1. This is an application to revise the order of the 1st class Magistrate of Melur Division declining to interfere with the conviction of the petitioner by the Special 2nd class Magistrate of Madura under Section 159(1) read with Section 207(1)(c) of the Madras Local Boards Act of 1920. The only point urged before me by Mr. Ethiraj is that a conviction under Sections 159 and 207 cannot be had against the representative of a community. The prosecution was for disobedience of an order to remove an obstruction to a public pathway.
2. The Sub-Magistrate in the course of his judgment observes that
the petitioner is one of the representatives as the treasurer for the community. The charge against him is also in his capacity as a representative of Nadars although it is not stated so in the notice.
3. In appeal it was contended that the encroached portion belonged to the Nadar community and not to the accused in his private capacity. The Sub-divisional Magistrate observed in his judgment:,
It is idle to talk on behalf of the accused that the accused is not liable for prosecution as he is one of the community that is using the Nandavanam. The accused himself has admitted in his statement before the lower Court on 11th October, 1926, that he himself dug up a well and formed Nandavanam with a compound wall.
4. In order to make a person liable for disobedience under Section 159 he must be the owner or the occupier of any premises which caused the obstruction or encroachment. The word 'owner' is defined in Section 3(14) as including the person for the time being receiving or entitled to receive the rents or profits of the property whether on his own account or as agent, trustee, guardian, manager or receiver for another person or for any religious or charitable purpose. It is not the case for the prosecution that the petitioner, himself is one of the persons in charge of the property or is a trustee who is entitled to receive the rents and profits of this Nandavanam or one who manages on behalf of the community the affairs of the Nandavanam. The fact that he constructed the compound wall or formed a Nandavanam would not be sufficient to make him an owner if he had before the date of the notice created a trust in favour of the whole community in respect of the Nandavanam and divested himself of all interest in it. He says that he has no interest in it and that he made over the property to the community.

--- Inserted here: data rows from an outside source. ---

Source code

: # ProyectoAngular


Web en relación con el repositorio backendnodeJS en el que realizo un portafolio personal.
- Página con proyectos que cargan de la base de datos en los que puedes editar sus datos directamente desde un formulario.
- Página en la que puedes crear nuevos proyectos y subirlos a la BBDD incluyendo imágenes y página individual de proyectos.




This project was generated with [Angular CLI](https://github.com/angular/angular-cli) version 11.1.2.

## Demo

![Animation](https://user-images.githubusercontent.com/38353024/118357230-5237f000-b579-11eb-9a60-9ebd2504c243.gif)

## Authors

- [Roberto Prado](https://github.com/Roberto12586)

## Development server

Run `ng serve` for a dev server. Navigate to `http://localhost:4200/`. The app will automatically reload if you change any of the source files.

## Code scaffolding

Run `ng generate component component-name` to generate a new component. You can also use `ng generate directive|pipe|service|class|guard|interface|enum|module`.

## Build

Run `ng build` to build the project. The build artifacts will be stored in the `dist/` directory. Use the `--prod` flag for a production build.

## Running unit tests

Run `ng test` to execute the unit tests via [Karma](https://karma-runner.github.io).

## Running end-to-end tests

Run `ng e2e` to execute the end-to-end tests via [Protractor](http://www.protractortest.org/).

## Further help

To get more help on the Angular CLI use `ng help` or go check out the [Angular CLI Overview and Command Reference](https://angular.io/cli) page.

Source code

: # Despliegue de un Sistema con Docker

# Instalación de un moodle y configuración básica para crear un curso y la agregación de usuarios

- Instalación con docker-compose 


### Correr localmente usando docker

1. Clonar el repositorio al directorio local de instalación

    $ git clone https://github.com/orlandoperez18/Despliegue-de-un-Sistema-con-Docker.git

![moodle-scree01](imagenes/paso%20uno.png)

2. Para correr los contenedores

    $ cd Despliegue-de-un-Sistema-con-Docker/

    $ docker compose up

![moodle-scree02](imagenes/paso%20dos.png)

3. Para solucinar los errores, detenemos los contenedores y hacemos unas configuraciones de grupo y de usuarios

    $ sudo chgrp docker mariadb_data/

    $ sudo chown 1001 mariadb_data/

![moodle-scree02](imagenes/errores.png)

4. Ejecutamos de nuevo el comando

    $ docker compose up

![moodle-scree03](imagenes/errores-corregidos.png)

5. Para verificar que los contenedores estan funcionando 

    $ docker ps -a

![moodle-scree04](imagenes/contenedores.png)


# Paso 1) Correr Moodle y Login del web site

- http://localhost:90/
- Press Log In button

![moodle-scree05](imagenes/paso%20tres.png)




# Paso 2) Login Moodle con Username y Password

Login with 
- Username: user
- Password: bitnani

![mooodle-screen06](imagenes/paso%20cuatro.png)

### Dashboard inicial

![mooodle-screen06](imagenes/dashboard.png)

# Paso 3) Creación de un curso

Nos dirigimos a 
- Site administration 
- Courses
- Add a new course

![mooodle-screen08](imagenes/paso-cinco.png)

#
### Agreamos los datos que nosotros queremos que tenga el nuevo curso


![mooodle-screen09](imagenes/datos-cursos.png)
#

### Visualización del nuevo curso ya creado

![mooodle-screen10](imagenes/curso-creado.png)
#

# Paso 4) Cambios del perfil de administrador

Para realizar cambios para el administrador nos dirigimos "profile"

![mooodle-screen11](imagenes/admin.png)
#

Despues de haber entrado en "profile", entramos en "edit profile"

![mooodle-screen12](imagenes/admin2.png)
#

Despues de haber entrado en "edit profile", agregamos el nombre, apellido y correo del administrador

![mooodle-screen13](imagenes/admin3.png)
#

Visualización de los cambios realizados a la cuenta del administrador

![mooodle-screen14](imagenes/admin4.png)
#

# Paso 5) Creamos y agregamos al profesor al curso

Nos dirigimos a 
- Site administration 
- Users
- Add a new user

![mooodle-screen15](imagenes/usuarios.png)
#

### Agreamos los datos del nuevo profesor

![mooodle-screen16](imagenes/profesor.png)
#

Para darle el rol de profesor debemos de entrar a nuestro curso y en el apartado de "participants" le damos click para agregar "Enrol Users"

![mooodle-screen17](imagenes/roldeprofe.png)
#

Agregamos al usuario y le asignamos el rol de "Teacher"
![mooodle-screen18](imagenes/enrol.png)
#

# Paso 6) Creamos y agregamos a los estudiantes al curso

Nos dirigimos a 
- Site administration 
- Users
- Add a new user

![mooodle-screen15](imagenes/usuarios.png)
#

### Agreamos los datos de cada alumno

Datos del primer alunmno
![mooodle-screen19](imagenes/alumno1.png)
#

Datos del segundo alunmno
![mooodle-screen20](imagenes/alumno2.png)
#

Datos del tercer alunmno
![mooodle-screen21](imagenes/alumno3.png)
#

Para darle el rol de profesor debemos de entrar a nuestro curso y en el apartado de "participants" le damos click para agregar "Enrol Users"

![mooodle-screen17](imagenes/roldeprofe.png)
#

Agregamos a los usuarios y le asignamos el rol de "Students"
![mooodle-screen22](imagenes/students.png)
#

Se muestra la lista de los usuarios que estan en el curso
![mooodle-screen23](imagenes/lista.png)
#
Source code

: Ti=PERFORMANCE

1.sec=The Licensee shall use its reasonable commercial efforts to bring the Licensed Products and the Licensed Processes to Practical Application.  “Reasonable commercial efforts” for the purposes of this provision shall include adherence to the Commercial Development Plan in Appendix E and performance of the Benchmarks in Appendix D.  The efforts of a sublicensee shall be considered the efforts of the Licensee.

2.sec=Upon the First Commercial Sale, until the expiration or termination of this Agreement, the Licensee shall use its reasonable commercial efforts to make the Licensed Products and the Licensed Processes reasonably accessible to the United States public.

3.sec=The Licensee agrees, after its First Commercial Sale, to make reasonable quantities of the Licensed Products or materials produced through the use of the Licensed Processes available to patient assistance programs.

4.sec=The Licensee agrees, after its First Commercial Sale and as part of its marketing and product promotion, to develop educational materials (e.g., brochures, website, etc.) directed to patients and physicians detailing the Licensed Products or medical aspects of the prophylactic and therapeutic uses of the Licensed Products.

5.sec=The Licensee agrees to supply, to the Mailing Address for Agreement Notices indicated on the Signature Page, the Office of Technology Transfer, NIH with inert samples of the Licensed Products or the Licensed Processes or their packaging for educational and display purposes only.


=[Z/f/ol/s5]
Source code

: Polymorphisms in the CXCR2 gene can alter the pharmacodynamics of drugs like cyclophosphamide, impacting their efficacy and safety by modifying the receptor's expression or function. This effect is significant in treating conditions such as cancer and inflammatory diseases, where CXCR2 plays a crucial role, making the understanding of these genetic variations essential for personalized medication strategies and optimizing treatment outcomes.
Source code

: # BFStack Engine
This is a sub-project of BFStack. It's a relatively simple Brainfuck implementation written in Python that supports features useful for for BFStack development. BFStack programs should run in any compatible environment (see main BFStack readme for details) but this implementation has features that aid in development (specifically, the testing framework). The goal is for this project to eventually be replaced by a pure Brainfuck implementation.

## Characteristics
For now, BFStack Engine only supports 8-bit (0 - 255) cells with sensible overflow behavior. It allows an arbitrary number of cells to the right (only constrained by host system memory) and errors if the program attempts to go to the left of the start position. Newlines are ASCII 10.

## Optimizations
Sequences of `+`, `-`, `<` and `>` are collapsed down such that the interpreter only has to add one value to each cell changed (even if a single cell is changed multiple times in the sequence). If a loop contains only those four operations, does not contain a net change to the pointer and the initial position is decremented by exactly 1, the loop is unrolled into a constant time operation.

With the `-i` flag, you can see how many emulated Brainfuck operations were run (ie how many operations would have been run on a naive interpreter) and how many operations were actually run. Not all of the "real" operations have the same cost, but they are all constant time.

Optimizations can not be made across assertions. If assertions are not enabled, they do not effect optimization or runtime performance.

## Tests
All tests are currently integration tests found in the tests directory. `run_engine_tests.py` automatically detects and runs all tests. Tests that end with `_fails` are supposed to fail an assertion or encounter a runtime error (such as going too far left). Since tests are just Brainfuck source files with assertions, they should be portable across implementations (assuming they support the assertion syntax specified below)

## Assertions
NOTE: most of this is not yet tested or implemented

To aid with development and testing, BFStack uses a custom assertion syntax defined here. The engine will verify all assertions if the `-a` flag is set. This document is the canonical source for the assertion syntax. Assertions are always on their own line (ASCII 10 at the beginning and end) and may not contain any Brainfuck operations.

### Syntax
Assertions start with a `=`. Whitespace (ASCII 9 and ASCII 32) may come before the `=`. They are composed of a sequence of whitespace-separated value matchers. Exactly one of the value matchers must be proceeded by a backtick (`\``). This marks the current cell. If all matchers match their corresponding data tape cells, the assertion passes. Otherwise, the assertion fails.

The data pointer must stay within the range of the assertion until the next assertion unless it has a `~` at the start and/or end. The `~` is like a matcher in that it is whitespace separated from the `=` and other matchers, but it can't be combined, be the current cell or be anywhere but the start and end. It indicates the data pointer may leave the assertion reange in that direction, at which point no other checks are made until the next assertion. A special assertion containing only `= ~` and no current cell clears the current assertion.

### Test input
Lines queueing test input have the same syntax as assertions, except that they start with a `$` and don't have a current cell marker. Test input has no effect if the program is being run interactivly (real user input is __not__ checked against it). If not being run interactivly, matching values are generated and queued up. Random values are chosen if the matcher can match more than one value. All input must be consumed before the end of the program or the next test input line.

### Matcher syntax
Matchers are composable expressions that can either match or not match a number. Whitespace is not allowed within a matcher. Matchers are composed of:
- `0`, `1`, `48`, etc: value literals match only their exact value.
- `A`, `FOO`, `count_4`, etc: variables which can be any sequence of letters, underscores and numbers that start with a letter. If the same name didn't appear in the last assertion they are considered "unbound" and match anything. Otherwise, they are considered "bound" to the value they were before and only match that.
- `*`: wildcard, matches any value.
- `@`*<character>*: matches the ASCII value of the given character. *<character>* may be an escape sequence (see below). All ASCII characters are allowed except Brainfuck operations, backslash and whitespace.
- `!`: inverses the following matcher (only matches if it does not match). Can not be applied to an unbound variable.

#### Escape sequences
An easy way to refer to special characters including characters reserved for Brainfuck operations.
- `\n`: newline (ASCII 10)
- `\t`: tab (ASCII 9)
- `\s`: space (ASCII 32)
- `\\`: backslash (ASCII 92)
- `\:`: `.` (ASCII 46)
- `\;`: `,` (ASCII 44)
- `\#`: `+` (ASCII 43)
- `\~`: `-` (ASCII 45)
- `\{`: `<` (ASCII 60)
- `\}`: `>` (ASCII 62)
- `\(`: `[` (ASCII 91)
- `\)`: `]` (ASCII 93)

5. From the judgment of the 2nd class Magistrate and from the contention of the accused it cannot be said that he is either the manager or the receiver or the trustee for the community. The mere fact that he is a treasurer of some fund of the community would not make him a trustee of the Nandavanam, or bring him within the meaning of the term 'owner' as used in the Local Boards Act. I, therefore, set aside the conviction and direct a re-trial of the case and the prosecution would be entitled to adduce evidence to show that the petitioner is a person coming within the definition of the term 'owner' in Section 3, Clause 14, or occupier of the Nmdavanam. The line paid will be refunded.